Are std::tuple and std::tuple<std::tuple> considered same type by std::vector?

Question

I have a variable defined like this

auto drum = std::make_tuple
          ( std::make_tuple
          ( 0.3f
          , ExampleClass
          , [](ExampleClass& instance) {return instance.eGetter ();}
          )
          );

I expect drum to be a tuple of tuple. (i.e. ((a, b, c))).

And I have another variable defined like this

auto base = std::make_tuple
          ( 0.48f
          , ExampleClass
          , [](ExampleClass& instance) {return instance.eGetter ();}
          );

which I expect to be just a tuple of three elements (i.e (a, b, c))

I also have a vector defined as follows

std::vector<std::tuple<std::tuple< float
                                 , ExampleClass
                                 , std::function<float (ExampleClass&)>
                                 >>> listOfInstruments;

Now if I add drum to listOfInstruments I expect no errors.

Which was indeed the case with listOfInstruments.push_back(drum);

Where I expected an error was here listOfInstuments.push_back(base); but the code compiles just fine.

Since listOfInstruments has type 'tuple of tuples', should't adding just 'tuple' cause some error? Unless both () and (()) are considered same types by std::vector. Or am I completely wrong and there's something else at work here?

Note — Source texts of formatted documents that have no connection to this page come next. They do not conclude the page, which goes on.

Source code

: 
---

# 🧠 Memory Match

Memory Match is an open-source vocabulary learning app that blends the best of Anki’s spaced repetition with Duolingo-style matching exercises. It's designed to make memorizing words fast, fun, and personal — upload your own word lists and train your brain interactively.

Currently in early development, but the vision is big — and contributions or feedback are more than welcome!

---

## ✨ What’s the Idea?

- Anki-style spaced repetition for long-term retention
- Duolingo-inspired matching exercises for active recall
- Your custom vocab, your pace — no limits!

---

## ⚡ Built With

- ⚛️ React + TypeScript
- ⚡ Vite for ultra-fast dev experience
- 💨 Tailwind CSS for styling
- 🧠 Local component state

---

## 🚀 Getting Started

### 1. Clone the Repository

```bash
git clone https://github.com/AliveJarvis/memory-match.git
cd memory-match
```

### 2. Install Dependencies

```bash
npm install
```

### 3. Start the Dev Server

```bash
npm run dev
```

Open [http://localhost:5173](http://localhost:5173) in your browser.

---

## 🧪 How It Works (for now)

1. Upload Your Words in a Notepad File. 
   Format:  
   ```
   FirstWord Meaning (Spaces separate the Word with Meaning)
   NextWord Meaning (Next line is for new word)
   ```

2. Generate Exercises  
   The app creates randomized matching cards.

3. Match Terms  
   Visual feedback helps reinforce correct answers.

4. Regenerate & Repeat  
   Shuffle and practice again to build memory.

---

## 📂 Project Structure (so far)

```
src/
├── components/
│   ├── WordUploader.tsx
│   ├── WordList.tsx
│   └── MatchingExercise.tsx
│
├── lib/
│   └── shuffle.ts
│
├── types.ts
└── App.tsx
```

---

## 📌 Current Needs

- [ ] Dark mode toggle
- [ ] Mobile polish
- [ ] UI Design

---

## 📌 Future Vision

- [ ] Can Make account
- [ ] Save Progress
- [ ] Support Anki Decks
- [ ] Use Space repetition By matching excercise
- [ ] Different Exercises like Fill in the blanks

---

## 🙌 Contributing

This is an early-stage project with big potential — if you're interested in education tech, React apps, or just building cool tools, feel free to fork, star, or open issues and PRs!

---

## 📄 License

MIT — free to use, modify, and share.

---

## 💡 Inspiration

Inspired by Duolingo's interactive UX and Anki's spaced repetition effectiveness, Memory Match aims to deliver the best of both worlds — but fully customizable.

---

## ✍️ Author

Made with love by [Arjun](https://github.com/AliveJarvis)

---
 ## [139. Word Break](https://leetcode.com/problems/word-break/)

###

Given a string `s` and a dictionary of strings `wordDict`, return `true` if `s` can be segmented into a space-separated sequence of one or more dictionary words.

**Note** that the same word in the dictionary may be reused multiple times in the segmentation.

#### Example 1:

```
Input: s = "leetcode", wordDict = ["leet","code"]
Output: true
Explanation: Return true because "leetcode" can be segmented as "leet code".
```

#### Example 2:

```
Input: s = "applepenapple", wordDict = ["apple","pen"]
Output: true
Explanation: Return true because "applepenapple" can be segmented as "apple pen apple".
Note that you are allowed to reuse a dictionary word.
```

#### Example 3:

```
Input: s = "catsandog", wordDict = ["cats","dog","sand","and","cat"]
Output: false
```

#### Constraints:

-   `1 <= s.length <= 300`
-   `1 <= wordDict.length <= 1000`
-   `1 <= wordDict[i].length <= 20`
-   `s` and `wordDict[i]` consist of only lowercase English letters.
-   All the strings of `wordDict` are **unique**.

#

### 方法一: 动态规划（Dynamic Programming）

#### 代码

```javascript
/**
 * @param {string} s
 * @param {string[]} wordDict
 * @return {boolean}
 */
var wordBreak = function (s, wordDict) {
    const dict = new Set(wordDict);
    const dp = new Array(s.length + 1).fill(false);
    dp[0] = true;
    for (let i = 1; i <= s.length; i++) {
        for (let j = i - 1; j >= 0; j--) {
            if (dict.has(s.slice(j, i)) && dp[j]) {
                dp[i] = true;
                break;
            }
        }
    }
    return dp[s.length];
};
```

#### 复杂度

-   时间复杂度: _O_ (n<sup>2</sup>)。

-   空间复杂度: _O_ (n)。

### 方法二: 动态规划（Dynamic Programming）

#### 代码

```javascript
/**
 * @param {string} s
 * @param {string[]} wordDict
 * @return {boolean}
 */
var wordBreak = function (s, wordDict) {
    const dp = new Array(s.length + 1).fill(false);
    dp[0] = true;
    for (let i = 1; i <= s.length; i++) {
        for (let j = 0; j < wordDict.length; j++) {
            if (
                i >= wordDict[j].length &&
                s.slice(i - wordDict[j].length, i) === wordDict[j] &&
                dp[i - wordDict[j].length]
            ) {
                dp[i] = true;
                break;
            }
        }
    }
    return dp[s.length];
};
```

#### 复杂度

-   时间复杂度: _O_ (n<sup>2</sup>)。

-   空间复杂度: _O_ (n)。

Can't seem to figure it out.

Answer 1

Tuples and vectors are mostly red herrings here. The way that works is simply that push_back, like any function, can perform implicit conversions on its argument, as demonstrated by the following working snippet:

#include <vector>

struct A { };

struct B {
    B(A const &) { }
};

int main() {
    std::vector<B> v;
    v.push_back(A{});
}

Going back to tuple, we can see that it has (among others) a conditionally-explicit constructor (#2 here) which takes references to the tuple's members-to-be:

tuple( const Types&... args );

This constructor is implicit if and only if all of the members have implicit copy constructors, which is the case here (as synthesized constructors are implicit indeed). This means that std::tuple<...> is implicitly convertible to std::tuple<std::tuple<...>>, which is what you're observing.